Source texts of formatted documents

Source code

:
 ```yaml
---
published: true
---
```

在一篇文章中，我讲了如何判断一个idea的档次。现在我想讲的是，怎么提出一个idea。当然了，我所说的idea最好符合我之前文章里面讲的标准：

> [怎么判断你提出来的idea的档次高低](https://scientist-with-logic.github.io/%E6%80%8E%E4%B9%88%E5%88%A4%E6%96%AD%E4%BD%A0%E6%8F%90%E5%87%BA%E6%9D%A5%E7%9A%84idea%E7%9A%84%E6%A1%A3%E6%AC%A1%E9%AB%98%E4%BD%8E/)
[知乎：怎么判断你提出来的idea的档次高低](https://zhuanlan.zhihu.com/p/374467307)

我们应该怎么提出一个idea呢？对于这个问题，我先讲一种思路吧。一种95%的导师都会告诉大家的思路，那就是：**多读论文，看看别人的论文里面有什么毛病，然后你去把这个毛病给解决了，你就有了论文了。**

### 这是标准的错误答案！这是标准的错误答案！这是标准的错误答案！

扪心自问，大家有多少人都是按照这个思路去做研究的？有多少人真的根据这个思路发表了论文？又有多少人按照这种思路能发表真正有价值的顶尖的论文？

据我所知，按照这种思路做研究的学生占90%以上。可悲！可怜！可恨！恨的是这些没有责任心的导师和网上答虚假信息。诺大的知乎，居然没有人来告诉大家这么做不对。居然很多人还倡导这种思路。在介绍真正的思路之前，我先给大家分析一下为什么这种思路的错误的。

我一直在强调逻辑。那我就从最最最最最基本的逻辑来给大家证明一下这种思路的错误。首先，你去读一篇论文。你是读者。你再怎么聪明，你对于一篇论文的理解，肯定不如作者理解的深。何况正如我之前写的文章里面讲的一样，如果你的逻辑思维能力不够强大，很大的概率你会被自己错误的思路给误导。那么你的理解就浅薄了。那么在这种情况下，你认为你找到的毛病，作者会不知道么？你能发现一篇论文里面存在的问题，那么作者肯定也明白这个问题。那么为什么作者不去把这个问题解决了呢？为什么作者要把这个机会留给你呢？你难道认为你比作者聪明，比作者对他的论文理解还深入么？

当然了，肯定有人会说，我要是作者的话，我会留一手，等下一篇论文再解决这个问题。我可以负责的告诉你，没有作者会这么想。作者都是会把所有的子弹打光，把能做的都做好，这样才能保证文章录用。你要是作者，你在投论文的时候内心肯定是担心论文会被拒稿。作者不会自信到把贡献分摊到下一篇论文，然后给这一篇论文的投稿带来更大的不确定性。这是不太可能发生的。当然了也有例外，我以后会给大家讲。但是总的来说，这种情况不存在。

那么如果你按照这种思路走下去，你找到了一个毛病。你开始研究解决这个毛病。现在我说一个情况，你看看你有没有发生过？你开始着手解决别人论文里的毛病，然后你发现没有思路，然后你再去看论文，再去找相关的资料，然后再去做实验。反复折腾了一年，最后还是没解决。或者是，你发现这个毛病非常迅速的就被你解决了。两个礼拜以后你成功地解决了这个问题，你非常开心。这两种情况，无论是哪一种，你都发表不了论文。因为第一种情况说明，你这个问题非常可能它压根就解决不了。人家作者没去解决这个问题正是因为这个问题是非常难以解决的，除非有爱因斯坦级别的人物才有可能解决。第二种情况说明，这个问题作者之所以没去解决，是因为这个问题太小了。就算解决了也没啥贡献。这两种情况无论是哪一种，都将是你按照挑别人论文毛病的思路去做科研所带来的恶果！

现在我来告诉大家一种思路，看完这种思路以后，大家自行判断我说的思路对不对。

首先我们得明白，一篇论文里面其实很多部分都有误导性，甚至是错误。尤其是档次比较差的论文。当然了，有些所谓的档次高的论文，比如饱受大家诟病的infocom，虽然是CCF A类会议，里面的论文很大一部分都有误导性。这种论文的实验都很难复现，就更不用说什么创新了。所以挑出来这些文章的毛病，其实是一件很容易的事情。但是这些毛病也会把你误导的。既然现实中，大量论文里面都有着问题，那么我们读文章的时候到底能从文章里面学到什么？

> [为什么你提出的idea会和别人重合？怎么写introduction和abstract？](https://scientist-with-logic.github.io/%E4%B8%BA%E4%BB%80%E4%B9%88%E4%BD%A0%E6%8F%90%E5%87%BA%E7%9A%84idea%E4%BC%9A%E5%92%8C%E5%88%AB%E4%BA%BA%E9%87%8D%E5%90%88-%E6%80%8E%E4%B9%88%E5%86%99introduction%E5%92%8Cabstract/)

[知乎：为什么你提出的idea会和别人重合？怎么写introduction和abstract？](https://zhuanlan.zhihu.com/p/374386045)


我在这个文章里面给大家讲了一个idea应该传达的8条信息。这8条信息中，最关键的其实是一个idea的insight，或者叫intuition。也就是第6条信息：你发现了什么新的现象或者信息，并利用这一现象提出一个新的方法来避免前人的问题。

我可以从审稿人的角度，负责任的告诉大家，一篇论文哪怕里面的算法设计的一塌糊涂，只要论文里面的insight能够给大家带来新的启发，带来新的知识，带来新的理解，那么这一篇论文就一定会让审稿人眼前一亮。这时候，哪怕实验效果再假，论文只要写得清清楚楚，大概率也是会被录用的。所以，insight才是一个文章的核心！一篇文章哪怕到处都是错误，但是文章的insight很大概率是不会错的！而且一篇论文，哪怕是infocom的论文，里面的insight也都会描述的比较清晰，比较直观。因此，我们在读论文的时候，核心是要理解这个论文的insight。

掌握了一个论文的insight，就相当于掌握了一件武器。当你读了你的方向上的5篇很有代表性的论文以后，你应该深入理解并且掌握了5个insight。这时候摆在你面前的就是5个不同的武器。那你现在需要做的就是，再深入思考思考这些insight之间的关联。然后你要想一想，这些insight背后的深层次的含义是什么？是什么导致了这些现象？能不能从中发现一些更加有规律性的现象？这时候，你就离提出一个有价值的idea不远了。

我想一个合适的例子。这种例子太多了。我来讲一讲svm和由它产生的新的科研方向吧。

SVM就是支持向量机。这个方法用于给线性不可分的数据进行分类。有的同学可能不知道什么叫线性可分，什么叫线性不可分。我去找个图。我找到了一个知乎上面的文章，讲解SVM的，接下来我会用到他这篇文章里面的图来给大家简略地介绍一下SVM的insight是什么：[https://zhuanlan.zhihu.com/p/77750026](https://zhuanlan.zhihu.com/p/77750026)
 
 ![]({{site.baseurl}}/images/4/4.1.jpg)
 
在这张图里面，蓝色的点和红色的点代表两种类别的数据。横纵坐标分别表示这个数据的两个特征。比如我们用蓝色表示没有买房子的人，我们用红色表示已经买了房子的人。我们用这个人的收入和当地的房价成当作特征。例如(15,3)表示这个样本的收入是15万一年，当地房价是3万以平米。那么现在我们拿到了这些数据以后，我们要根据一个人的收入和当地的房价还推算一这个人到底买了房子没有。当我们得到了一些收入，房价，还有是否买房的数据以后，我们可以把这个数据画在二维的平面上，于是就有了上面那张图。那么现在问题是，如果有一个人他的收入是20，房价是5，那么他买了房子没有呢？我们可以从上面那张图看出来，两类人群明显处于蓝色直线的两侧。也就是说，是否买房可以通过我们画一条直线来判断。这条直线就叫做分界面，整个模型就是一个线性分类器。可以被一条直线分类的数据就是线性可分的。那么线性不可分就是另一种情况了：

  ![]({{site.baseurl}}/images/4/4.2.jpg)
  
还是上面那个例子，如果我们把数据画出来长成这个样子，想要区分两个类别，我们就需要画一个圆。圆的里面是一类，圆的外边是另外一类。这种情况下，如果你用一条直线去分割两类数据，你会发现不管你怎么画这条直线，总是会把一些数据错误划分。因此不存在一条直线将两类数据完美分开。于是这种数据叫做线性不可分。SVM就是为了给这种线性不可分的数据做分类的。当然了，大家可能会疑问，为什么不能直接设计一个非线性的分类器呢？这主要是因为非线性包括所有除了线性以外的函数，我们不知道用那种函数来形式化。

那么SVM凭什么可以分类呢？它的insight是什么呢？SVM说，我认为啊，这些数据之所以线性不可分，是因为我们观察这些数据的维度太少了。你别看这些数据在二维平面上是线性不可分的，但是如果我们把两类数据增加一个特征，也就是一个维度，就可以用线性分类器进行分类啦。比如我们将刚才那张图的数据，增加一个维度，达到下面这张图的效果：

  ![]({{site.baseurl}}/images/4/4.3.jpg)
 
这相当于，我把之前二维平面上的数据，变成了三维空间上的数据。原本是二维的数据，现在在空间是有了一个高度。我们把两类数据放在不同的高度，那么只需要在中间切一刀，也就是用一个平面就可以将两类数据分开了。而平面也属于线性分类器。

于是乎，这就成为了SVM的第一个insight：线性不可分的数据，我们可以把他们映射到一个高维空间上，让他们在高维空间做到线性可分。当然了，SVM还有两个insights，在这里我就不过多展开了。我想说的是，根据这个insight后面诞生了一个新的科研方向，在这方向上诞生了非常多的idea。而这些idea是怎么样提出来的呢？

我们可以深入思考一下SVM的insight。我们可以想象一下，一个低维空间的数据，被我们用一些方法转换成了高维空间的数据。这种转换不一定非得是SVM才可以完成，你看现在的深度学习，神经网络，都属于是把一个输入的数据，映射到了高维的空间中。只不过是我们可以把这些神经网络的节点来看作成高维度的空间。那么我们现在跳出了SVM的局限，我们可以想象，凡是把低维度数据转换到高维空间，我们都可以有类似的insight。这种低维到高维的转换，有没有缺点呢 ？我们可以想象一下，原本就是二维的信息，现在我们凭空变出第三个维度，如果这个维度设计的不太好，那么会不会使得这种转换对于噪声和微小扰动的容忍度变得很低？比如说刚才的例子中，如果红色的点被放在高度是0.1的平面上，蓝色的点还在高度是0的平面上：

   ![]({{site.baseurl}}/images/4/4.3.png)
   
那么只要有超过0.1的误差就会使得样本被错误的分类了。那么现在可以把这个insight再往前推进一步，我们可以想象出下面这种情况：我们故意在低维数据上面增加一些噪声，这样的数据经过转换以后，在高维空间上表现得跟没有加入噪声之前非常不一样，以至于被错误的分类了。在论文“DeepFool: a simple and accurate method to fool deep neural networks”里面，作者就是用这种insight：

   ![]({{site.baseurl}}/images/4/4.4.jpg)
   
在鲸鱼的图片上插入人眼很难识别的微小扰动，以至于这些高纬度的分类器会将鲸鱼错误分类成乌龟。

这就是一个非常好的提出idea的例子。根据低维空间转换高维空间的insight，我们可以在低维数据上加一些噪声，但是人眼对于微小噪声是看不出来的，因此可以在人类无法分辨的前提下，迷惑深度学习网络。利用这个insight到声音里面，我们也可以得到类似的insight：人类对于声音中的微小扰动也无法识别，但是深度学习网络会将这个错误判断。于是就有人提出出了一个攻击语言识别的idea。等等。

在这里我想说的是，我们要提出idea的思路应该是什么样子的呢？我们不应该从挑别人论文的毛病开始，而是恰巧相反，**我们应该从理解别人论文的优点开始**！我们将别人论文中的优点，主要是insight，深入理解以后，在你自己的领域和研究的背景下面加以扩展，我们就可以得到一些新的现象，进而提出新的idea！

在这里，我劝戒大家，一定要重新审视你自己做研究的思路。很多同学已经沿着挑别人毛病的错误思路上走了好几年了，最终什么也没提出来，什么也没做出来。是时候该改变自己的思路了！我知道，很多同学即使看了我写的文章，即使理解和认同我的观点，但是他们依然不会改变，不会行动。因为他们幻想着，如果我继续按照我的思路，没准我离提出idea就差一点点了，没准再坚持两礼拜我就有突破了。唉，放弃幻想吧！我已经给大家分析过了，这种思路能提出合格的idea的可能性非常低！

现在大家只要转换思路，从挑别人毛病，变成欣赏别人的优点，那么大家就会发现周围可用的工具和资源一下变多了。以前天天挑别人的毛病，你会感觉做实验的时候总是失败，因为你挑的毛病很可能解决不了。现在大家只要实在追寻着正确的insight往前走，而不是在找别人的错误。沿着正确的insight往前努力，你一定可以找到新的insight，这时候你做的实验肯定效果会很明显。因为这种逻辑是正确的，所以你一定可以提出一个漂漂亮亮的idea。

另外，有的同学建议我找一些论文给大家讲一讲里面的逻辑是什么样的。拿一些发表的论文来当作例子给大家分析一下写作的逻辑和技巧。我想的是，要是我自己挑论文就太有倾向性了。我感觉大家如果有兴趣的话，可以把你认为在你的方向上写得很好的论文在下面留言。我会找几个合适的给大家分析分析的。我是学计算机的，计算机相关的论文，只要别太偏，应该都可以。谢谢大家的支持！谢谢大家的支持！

▶ Problem description:
Nothing but the lines from the start of the data above through the line with "首先我们得明白，一篇论文里面" should appear in your answer, copied exactly.

▶ Result of this task:
Source code

:
 ```yaml
---
published: true
---
```

在一篇文章中，我讲了如何判断一个idea的档次。现在我想讲的是，怎么提出一个idea。当然了，我所说的idea最好符合我之前文章里面讲的标准：

> [怎么判断你提出来的idea的档次高低](https://scientist-with-logic.github.io/%E6%80%8E%E4%B9%88%E5%88%A4%E6%96%AD%E4%BD%A0%E6%8F%90%E5%87%BA%E6%9D%A5%E7%9A%84idea%E7%9A%84%E6%A1%A3%E6%AC%A1%E9%AB%98%E4%BD%8E/)
[知乎：怎么判断你提出来的idea的档次高低](https://zhuanlan.zhihu.com/p/374467307)

我们应该怎么提出一个idea呢？对于这个问题，我先讲一种思路吧。一种95%的导师都会告诉大家的思路，那就是：**多读论文，看看别人的论文里面有什么毛病，然后你去把这个毛病给解决了，你就有了论文了。**

### 这是标准的错误答案！这是标准的错误答案！这是标准的错误答案！

扪心自问，大家有多少人都是按照这个思路去做研究的？有多少人真的根据这个思路发表了论文？又有多少人按照这种思路能发表真正有价值的顶尖的论文？

据我所知，按照这种思路做研究的学生占90%以上。可悲！可怜！可恨！恨的是这些没有责任心的导师和网上答虚假信息。诺大的知乎，居然没有人来告诉大家这么做不对。居然很多人还倡导这种思路。在介绍真正的思路之前，我先给大家分析一下为什么这种思路的错误的。

我一直在强调逻辑。那我就从最最最最最基本的逻辑来给大家证明一下这种思路的错误。首先，你去读一篇论文。你是读者。你再怎么聪明，你对于一篇论文的理解，肯定不如作者理解的深。何况正如我之前写的文章里面讲的一样，如果你的逻辑思维能力不够强大，很大的概率你会被自己错误的思路给误导。那么你的理解就浅薄了。那么在这种情况下，你认为你找到的毛病，作者会不知道么？你能发现一篇论文里面存在的问题，那么作者肯定也明白这个问题。那么为什么作者不去把这个问题解决了呢？为什么作者要把这个机会留给你呢？你难道认为你比作者聪明，比作者对他的论文理解还深入么？

当然了，肯定有人会说，我要是作者的话，我会留一手，等下一篇论文再解决这个问题。我可以负责的告诉你，没有作者会这么想。作者都是会把所有的子弹打光，把能做的都做好，这样才能保证文章录用。你要是作者，你在投论文的时候内心肯定是担心论文会被拒稿。作者不会自信到把贡献分摊到下一篇论文，然后给这一篇论文的投稿带来更大的不确定性。这是不太可能发生的。当然了也有例外，我以后会给大家讲。但是总的来说，这种情况不存在。

那么如果你按照这种思路走下去，你找到了一个毛病。你开始研究解决这个毛病。现在我说一个情况，你看看你有没有发生过？你开始着手解决别人论文里的毛病，然后你发现没有思路，然后你再去看论文，再去找相关的资料，然后再去做实验。反复折腾了一年，最后还是没解决。或者是，你发现这个毛病非常迅速的就被你解决了。两个礼拜以后你成功地解决了这个问题，你非常开心。这两种情况，无论是哪一种，你都发表不了论文。因为第一种情况说明，你这个问题非常可能它压根就解决不了。人家作者没去解决这个问题正是因为这个问题是非常难以解决的，除非有爱因斯坦级别的人物才有可能解决。第二种情况说明，这个问题作者之所以没去解决，是因为这个问题太小了。就算解决了也没啥贡献。这两种情况无论是哪一种，都将是你按照挑别人论文毛病的思路去做科研所带来的恶果！

现在我来告诉大家一种思路，看完这种思路以后，大家自行判断我说的思路对不对。

首先我们得明白，一篇论文里面其实很多部分都有误导性，甚至是错误。尤其是档次比较差的论文。当然了，有些所谓的档次高的论文，比如饱受大家诟病的infocom，虽然是CCF A类会议，里面的论文很大一部分都有误导性。这种论文的实验都很难复现，就更不用说什么创新了。所以挑出来这些文章的毛病，其实是一件很容易的事情。但是这些毛病也会把你误导的。既然现实中，大量论文里面都有着问题，那么我们读文章的时候到底能从文章里面学到什么？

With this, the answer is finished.